Mais surtout, j’ai l’impression que c’est moi qui suis devenue cynique. En voilà une autre qui s’est perdue avec les années et les épreuves, tiens. Il devrait pourtant y avoir de la place pour des revivals simplistes dans une alimentation télévisuelle équilibrée. Et la preuve est qu’il y en a, de la place ! Alors pourquoi en attendre autre chose ?
Au juste, je ne suis pas certaine de ce que je voudrais à la place ; on ne peut pas dire qu’une version dans laquelle Punky Brewster serait devenue tueuse en série (ou pire, enquêterait sur un tueur en série) soit tellement plus souhaitable, par exemple. On ne peut absolument pas faire de gritty remake de Punky Brewster, quasiment par définition. Ce serait une pire trahison encore ! Tout bien pesé, les choix opérés par cette nouvelle série font totalement sens.
Il n’est pas erroné de dire que ce premier épisode n’est, fondamentalement, pas très bon. Sa structure est scolaire, ses personnages transparents, ses tentatives pour paraître actuelle sont grossières, et son humour n’est en réalité pas très drôle. Peut-être que j’aurais aimé rire sincèrement à ce que fait ce premier épisode lorsqu’il prétend être drôle. Il y a les rires placés au bon moment pour m’indiquer quand le faire, en plus (décidément je ne m’y ferais jamais, aux rires dans Punky Brewster). Mais rien à faire. Dans mon souvenir, la série d’origine savait être drôle… mais c’est aussi ça, l’effet de la nostalgie. Les années qui passent embellissent les choses (un peu comme quand mes souvenirs du premier jeu des Sims, sorti en 2000, sont en 3D).
Bien-sûr, tout ce que fait cette nouvelle mouture est facile mais… la série d’origine était avant tout une série pour la jeunesse, avant, bien avant, que celles-ci ne soient reléguées à des chaînes spécialisées. On ne parle pas de revivals de… non vous savez quoi, j’allais donner des exemples mais je veux pas tenter le sort. Disons simplement que cette vague de revivals, en grande majorité, ne touche pas les séries les plus complexes et intelligentes de leur décennie. Cela ne signifie pas qu’il est impossible de faire quelque chose de futé (Saved by the Bell l’a prouvé l’an dernier), mais ce n’est absolument pas le but du jeu, parce que d’un âne on ne fera jamais un cheval de course. Et pourtant ça me coûte à dire, précisément parce que je l’aime, mon vieil âne.
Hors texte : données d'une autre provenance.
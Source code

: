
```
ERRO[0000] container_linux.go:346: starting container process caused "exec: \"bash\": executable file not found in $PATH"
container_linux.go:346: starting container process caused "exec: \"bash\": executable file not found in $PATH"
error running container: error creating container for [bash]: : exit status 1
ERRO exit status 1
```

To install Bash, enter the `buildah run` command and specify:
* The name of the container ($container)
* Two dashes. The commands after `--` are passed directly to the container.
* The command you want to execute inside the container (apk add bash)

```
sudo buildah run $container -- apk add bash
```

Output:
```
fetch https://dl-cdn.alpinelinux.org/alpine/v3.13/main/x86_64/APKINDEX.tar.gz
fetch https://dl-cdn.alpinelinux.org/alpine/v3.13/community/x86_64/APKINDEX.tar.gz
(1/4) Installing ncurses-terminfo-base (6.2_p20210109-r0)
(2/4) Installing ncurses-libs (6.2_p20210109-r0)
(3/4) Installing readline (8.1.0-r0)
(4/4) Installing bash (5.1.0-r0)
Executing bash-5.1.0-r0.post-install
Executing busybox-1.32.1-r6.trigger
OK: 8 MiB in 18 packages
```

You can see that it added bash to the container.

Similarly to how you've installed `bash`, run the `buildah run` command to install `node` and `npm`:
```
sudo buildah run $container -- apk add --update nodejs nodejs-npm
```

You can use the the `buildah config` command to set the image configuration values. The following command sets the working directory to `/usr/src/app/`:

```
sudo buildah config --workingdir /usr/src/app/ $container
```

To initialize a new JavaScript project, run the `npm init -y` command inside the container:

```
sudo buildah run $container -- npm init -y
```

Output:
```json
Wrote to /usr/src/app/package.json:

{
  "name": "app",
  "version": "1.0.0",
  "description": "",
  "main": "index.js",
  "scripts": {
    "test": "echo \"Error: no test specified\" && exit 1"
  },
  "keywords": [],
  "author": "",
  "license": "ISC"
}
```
En fait, la seule façon d’apprécier ce retour de Punky Brewster, c’est d’essayer d’interroger le moins possible cette histoire de nostalgie. La téléphagie, ce n’est pas qu’une question de qualité, de toute façon. Affirmer le contraire, c’est passer à côté de ce que fait toute forme artistique : susciter des émotions. Et parfois, tout ce qu’on veut, c’est ressentir la profonde conviction qu’on est en terrain familier, et qu’on est rassurée. Juste parce qu’on peut consacrer une petite demi-heure à se réjouir que Punky continue à porter des chaussures dépareillées.
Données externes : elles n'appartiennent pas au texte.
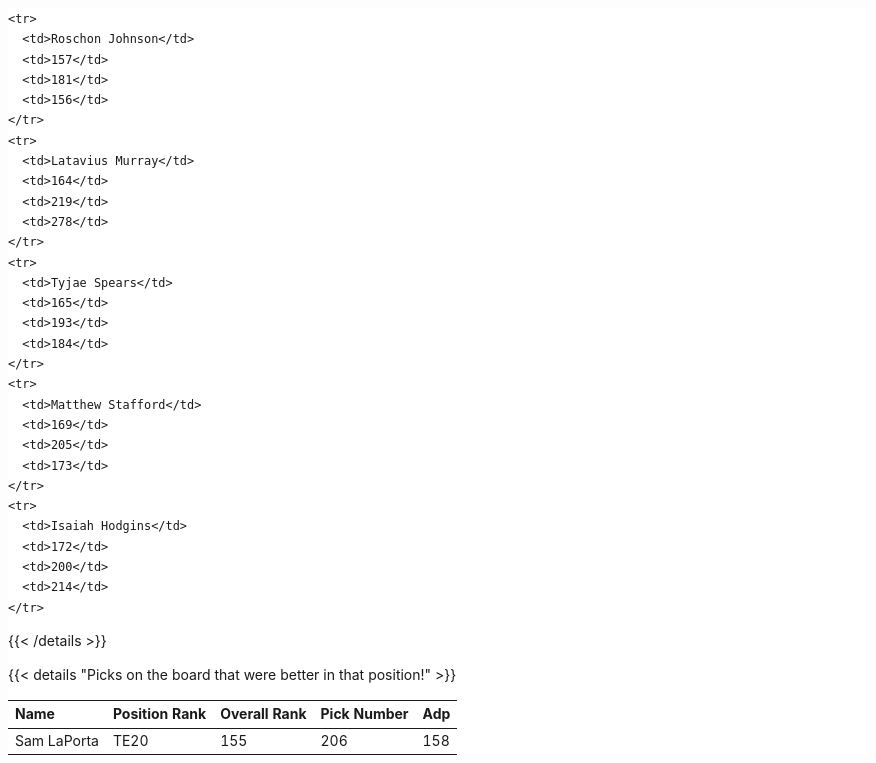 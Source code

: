    <tr>
      <td>Roschon Johnson</td>
      <td>157</td>
      <td>181</td>
      <td>156</td>
    </tr>
    <tr>
      <td>Latavius Murray</td>
      <td>164</td>
      <td>219</td>
      <td>278</td>
    </tr>
    <tr>
      <td>Tyjae Spears</td>
      <td>165</td>
      <td>193</td>
      <td>184</td>
    </tr>
    <tr>
      <td>Matthew Stafford</td>
      <td>169</td>
      <td>205</td>
      <td>173</td>
    </tr>
    <tr>
      <td>Isaiah Hodgins</td>
      <td>172</td>
      <td>200</td>
      <td>214</td>
    </tr>
  </tbody>
</table>

{{< /details >}}

{{< details "Picks on the board that were better in that position!" >}}

<table  class="dataframe">
  <thead>
    <tr style="text-align: left;">
      <th>Name</th>
      <th>Position Rank</th>
      <th>Overall Rank</th>
      <th>Pick Number</th>
      <th>Adp</th>
    </tr>
  </thead>
  <tbody>
    <tr>
      <td>Sam LaPorta</td>
      <td>TE20</td>
      <td>155</td>
      <td>206</td>
      <td>158</td>
    </tr>
  </tbody>
</table>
Être rassurant, en ce moment, ce n’est pas la moindre des ambitions, après tout, et certains jours on dirait même que seule la nostalgie peut nous tirer de nos pensées les plus sombres (« maybe the world is blind or just a little unkind » hits different, comme disent les jeunes). Alors va pour Punky Brewster.
Je ne connais pas la série originale (si toi tu étais jeune et moi donc xD) donc je n’ai aucun attachement à elle, quand les remakes de séries que je regardais gamine arriveront, ça fera bizarre (enfin je dis ça, mais le remake de Charmed a déjà quelques années). J’ai bien ri aux noms fictifs de la série que tu as choisis.